VEDL - Investment Analysis
Last Updated Time : 02 Aug 25, 12:58 am
Back to Investment ListInvestment Rating: 3.5
🪨 Fundamental Analysis of Vedanta Ltd (VEDL)
✅ Strengths
Exceptional Profitability
ROE: 38.5%, ROCE: 25.3% — top-tier returns, especially in capital-intensive sectors
EPS: ₹38.3, with Qtr Profit Var: +142% — strong earnings rebound
Attractive Valuation
P/E: 12.4 vs Industry PE: 42.6 — deeply undervalued
Book Value: ₹105 vs Price: ₹440 — ~4.2x book, reasonable for a resource major
High Dividend Yield: 9.90% — excellent for income-focused investors
Technical Support
Price near DMA 200: ₹437, RSI at 43.1 — neutral zone with potential upside
⚠️ Concerns
High Leverage
Debt-to-Equity: 2.22 — aggressive capital structure, risk in down cycles
Negative PEG Ratio: -1.21
Indicates uncertain or declining growth outlook despite earnings spike
FII Outflow: -0.55% — foreign investors reducing exposure
MACD: -1.79 — bearish momentum, short-term weakness
Volatility Risk
Commodity-linked earnings can swing sharply with global prices
📉 Ideal Entry Price Zone
Entry Zone: ₹410–₹430
Near DMA 200 and technical support
Offers strong yield and valuation comfort
🧭 Long-Term Investment Outlook
VEDL is a moderate-to-good candidate for long-term investment, especially for dividend seekers.
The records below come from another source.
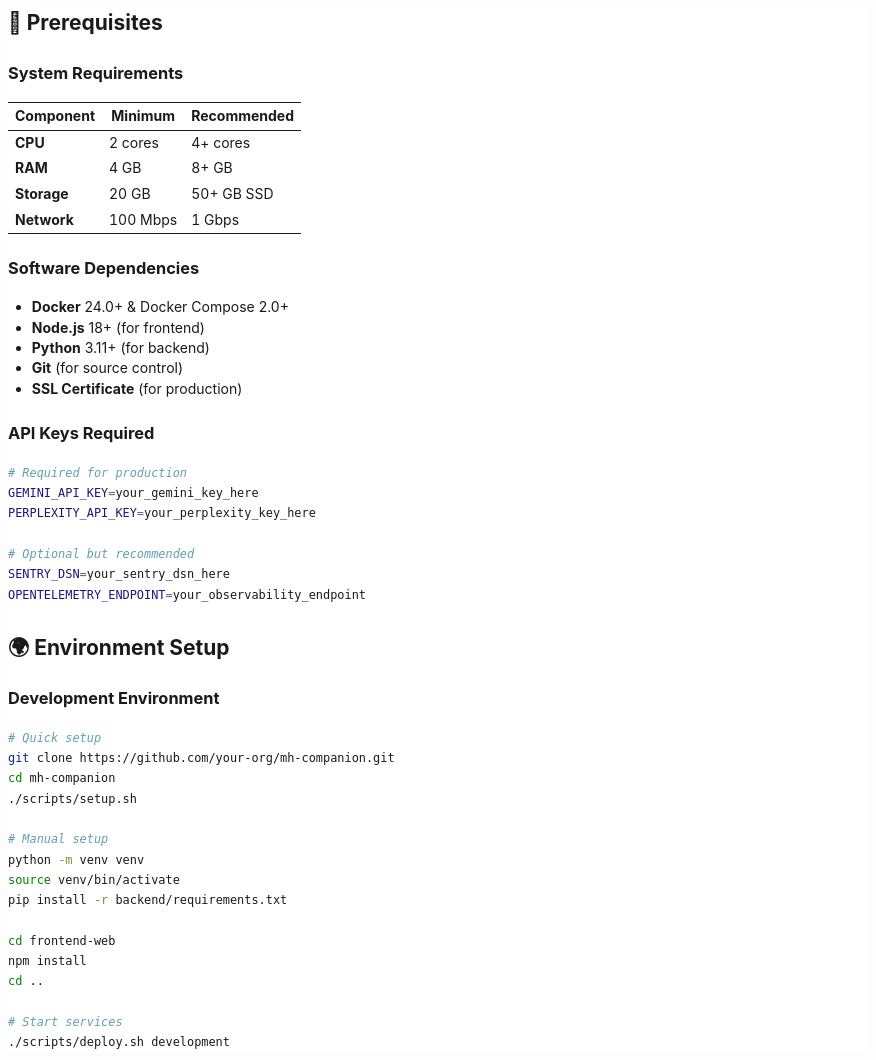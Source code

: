 ## 🔧 Prerequisites

### System Requirements

| Component | Minimum | Recommended |
|-----------|---------|-------------|
| **CPU** | 2 cores | 4+ cores |
| **RAM** | 4 GB | 8+ GB |
| **Storage** | 20 GB | 50+ GB SSD |
| **Network** | 100 Mbps | 1 Gbps |

### Software Dependencies

- **Docker** 24.0+ & Docker Compose 2.0+
- **Node.js** 18+ (for frontend)
- **Python** 3.11+ (for backend)
- **Git** (for source control)
- **SSL Certificate** (for production)

### API Keys Required

```bash
# Required for production
GEMINI_API_KEY=your_gemini_key_here
PERPLEXITY_API_KEY=your_perplexity_key_here

# Optional but recommended
SENTRY_DSN=your_sentry_dsn_here
OPENTELEMETRY_ENDPOINT=your_observability_endpoint
```

## 🌍 Environment Setup

### Development Environment

```bash
# Quick setup
git clone https://github.com/your-org/mh-companion.git
cd mh-companion
./scripts/setup.sh

# Manual setup
python -m venv venv
source venv/bin/activate
pip install -r backend/requirements.txt

cd frontend-web
npm install
cd ..

# Start services
./scripts/deploy.sh development
```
Its profitability is stellar, but high debt and cyclical risks temper enthusiasm.
Holding Period: 2–3 years
Ideal for income generation and capital appreciation in commodity upcycles
Reassess if ROE drops below 25% or debt remains elevated
🚪 Exit Strategy (If Already Holding)
Partial Exit Zone: ₹500–₹520
Near recent highs and valuation ceiling
Full Exit
If ROE drops below 20% for 2+ quarters
If debt-to-equity remains above 2.5 without deleveraging
If price breaks below ₹400 and fails to recover
Reinvest: On dips near ₹410 if dividend policy and earnings remain strong
Would you like a comparison with other metal and mining giants like Hindalco, Tata Steel, or NMDC to assess sector resilience and alternatives?